Il renonce ex-abrupto :
_J'ai déjà laissé du temps pour ça. Tu as perdu ta chance. T'en pis pour toi ... mais ne t'inquiètes pas. Je ne vais pas le faire mourir -même si c'est ce qu'il mérite amplement – Je te dois bien ça. Après tout tu m'as rendu un fier service en tuant Francesco ...
_Qu'allez-vous faire alors ? Demandais-je au bord du précipice.
- Mes jambes manquent de ma lâcher. -
_Le faire souffrir, lentement, longtemps ...
Je manque de souffle, à tout moment je crains de m'évanouir.
Il finit sa phrase :
_Sous tes yeux.
Là c'est le gouffre total. Je ne veux pas. Je n'en ai pas envie. C'est trop.

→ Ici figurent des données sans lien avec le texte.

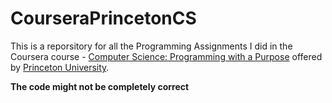 # CourseraPrincetonCS
This is a reporsitory for all the Programming Assignments I did in the Coursera course - [Computer Science: Programming with a Purpose](https://www.coursera.org/learn/cs-programming-java) offered by [Princeton University](https://www.coursera.org/princeton).
    
**The code might not be completely correct**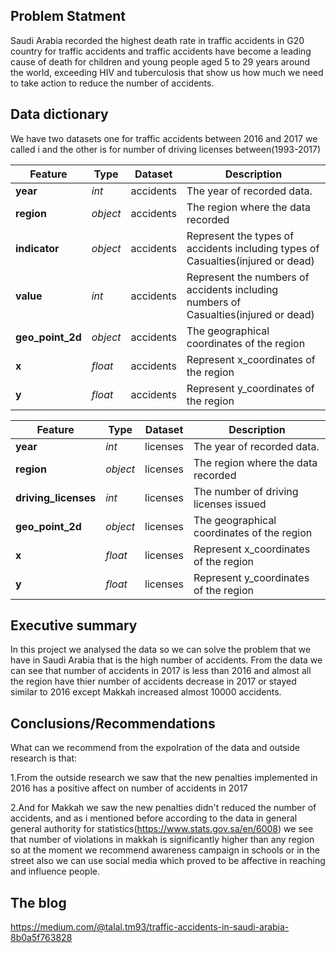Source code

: ## Problem Statment

Saudi Arabia recorded the highest death rate in traffic accidents in G20 country for traffic accidents and traffic accidents have become a leading cause of death for children and young people aged 5 to 29 years around the world, exceeding HIV and tuberculosis that show us how much we need to take action to reduce the number of accidents.


## Data dictionary

We have two datasets one for traffic accidents between 2016 and 2017 we called i and the other is for number of driving licenses between(1993-2017)

|Feature|Type|Dataset|Description|
|---|---|---|---|
|**year**|*int*|accidents|The year of recorded data.| 
|**region**|*object*|accidents|The region where the data recorded |
|**indicator**|*object*|accidents|Represent the types of accidents including types of Casualties(injured or dead) |
|**value**|*int*|accidents|Represent the numbers of accidents including numbers of Casualties(injured or dead)|
|**geo_point_2d**|*object*|accidents|The geographical coordinates of the region|
|**x**|*float*|accidents|Represent x_coordinates of the region |
|**y**|*float*|accidents|Represent y_coordinates of the region|

|Feature|Type|Dataset|Description|
|---|---|---|---|
|**year**|*int*|licenses|The year of recorded data.| 
|**region**|*object*|licenses|The region where the data recorded |
|**driving_licenses**|*int*|licenses|The number of driving licenses issued|
|**geo_point_2d**|*object*|licenses|The geographical coordinates of the region|
|**x**|*float*|licenses|Represent x_coordinates of the region |
|**y**|*float*|licenses|Represent y_coordinates of the region|


## Executive summary


In this project we analysed the data so we can solve the problem that we have in Saudi Arabia that is the high number of accidents.
From the data we can see that number of accidents in 2017 is less than 2016 and almost all the region have thier number of accidents decrease in 2017 or stayed similar to 2016 except Makkah increased almost 10000 accidents.


## Conclusions/Recommendations

What can we recommend from the expolration of the data and outside research is that:

1.From the outside research we saw that the new penalties implemented in 2016 has a positive affect on number of accidents in 2017 

2.And for Makkah we saw the new penalties didn't reduced the number of accidents, and as i mentioned before according to the data in general general authority for statistics(https://www.stats.gov.sa/en/6008) we see that number of violations in makkah is significantly higher than any region so at the moment we recommend awareness campaign in schools or in the street also we can use social media which proved to be affective in reaching and influence people.

## The blog

https://medium.com/@talal.tm93/traffic-accidents-in-saudi-arabia-8b0a5f763828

Voyant que je dois commencer à perdre pied, Hernando me prend par la taille et me colle davantage à lui. Il me souffle dans l'oreille :
_Je te jure que si tu pleures ou que tu cherches à le rejoindre, je demanderais à mon acolyte de taper plus fort ...
A brûle-pourpoint, il commande :
_Attachez le et enlevez-lui son bandage.
Il recolle sa bouche à mon oreille :
_Quant à toi ma belle, tu vas m'offrir une très belle nuit. Tout en disant cela, ses doigts remontent le long de mon ventre et quand ils se fraient un passage entre mes seins, je constate avec horreur que je ne porte pas mon corset.
Avec toute la rage qui existe en moi je lui fais savoir :
_Dans vos rêves.
Pour seule réponse, un petit rictus se forme sur son visage avant de laisser place à un sourire que je connais que trop bien maintenant.
_Regarde.
Mes yeux convergent alors vers Juan. Il est attaché au « plafond » par des chaines lui comprimant les poignets. Ses pieds touchent à peine le sol. Cette position le fait souffrir même s'il ne le montre pas. La plaie de son torse n'est vraiment pas jolie. Elle s'est infectée, -comme je le craignais – la cicatrisation a à peine entamée, et pour couronner le tout, la couture s'est déchirée dévoilant une masse blanche : de la chair.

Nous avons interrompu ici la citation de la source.